3) Within each pattern track, you can split the pattern note range into two independent zones, the Bass zone and the Main zone. Within each of these zones you can have individual settings for chord octave, inversion and tension response. This is useful for instance for piano patterns, which usually have both a baseline and some chord accompaniment. In such a case, you would probably set the bass area to the Tension Substitution mode with no inversion response, and the main area to Tension Adding mode with, for example, a dynamic inversion response.
4) In a hardware arranger, the melody notes you play on the keyboard are sent to a separate solo track. Within Rechord, the ReChord Scanner automatically sends to all Rechord Transposer units not only the chord data, but also the melody notes and the chord notes as they were played on the keyboard. You can then individually decide, for each pattern track, if the chord notes or melody notes should be played along with the transposed pattern notes. These options, Play melody notes and Play chord notes, give you most flexibility to manage the melody and the chord notes you play on the keyboard.

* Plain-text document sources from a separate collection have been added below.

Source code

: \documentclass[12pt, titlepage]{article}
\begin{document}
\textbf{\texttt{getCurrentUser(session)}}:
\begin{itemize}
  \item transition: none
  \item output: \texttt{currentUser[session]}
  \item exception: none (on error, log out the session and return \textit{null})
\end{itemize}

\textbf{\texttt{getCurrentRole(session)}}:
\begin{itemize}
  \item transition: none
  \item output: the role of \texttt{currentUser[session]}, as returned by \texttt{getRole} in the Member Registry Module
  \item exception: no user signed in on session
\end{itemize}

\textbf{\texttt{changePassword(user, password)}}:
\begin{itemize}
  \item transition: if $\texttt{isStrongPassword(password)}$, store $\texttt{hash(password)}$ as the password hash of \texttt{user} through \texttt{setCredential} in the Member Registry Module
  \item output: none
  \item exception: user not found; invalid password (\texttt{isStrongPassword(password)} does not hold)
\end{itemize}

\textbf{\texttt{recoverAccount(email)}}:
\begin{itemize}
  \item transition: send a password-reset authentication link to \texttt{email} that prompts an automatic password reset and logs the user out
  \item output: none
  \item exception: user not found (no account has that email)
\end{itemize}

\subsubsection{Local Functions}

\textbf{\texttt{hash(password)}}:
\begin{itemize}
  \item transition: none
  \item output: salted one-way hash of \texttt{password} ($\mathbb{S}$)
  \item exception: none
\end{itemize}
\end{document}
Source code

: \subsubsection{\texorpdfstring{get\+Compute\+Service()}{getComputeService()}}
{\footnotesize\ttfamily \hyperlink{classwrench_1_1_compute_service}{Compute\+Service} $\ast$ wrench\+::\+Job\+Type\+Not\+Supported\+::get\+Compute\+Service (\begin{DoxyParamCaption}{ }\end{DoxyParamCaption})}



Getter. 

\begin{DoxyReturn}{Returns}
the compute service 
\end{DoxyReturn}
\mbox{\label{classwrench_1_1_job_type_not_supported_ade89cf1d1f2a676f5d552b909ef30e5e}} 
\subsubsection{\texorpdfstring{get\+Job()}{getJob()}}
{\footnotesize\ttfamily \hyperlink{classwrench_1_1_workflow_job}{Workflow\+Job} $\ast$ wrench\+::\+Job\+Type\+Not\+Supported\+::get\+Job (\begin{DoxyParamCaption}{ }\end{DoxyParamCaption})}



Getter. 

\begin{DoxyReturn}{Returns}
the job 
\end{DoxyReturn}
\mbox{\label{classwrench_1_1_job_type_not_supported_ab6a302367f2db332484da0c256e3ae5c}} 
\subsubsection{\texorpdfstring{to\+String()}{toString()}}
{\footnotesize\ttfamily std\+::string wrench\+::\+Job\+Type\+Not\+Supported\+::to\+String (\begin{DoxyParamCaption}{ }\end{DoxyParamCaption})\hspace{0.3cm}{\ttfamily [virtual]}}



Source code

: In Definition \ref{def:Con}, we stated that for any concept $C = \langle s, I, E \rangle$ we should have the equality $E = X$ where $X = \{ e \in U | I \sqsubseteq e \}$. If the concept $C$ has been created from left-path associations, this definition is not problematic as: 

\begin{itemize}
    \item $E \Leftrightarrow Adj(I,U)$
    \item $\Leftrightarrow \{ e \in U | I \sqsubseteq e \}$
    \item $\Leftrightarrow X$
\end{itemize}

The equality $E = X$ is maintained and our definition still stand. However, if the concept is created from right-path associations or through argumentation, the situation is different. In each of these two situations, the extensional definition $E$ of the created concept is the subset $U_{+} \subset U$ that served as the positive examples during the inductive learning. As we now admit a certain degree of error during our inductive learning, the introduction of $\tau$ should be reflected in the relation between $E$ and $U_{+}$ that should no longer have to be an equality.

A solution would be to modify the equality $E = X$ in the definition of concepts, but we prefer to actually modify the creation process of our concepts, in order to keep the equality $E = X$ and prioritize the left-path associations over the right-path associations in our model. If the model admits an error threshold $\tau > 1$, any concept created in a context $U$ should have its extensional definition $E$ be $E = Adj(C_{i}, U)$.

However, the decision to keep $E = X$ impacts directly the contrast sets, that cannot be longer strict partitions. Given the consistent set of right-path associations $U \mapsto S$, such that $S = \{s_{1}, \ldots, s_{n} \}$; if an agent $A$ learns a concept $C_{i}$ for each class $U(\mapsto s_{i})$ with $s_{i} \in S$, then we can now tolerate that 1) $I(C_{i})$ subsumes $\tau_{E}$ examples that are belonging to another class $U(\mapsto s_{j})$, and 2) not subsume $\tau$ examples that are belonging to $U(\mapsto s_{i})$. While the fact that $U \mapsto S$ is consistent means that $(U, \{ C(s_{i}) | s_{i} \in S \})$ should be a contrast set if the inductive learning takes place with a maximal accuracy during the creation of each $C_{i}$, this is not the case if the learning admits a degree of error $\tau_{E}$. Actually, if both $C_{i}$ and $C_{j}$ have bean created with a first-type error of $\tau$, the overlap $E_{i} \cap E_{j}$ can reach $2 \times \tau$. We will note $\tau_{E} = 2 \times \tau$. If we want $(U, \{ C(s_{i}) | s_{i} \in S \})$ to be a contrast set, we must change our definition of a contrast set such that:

Here are some of many possible scenarios:
You can, for instance, set up a “solo track” by loading ReChord Transposer on a track with no pattern, and set it to play just the melody notes, not the chords. This is useful for example when you want to play just the solo part on a dedicated instrument.
Similarly, you can set up a “pad track”, also without no pattern, on which you set ReChord Transposer to play only the chord notes. You can use this if you want, for example, to echo your chord to some strings or synth pad.
You can set a pattern track that has some accompaniment pattern to also play the melody notes, so that they all be played by the same instrument on the output track. You can use this for example if your pattern contains say an accompaniment piano part, and you want to also add the piano melody on top of the accompaniment, so that they are played together by the same instrument.
You can set the ReChord Transposer to play the chord notes from the keyboard over a rhythmic chord pattern. In this way you can “override” the pattern here and there, and bring in instantaneous rhythmic modifications and fill-ins.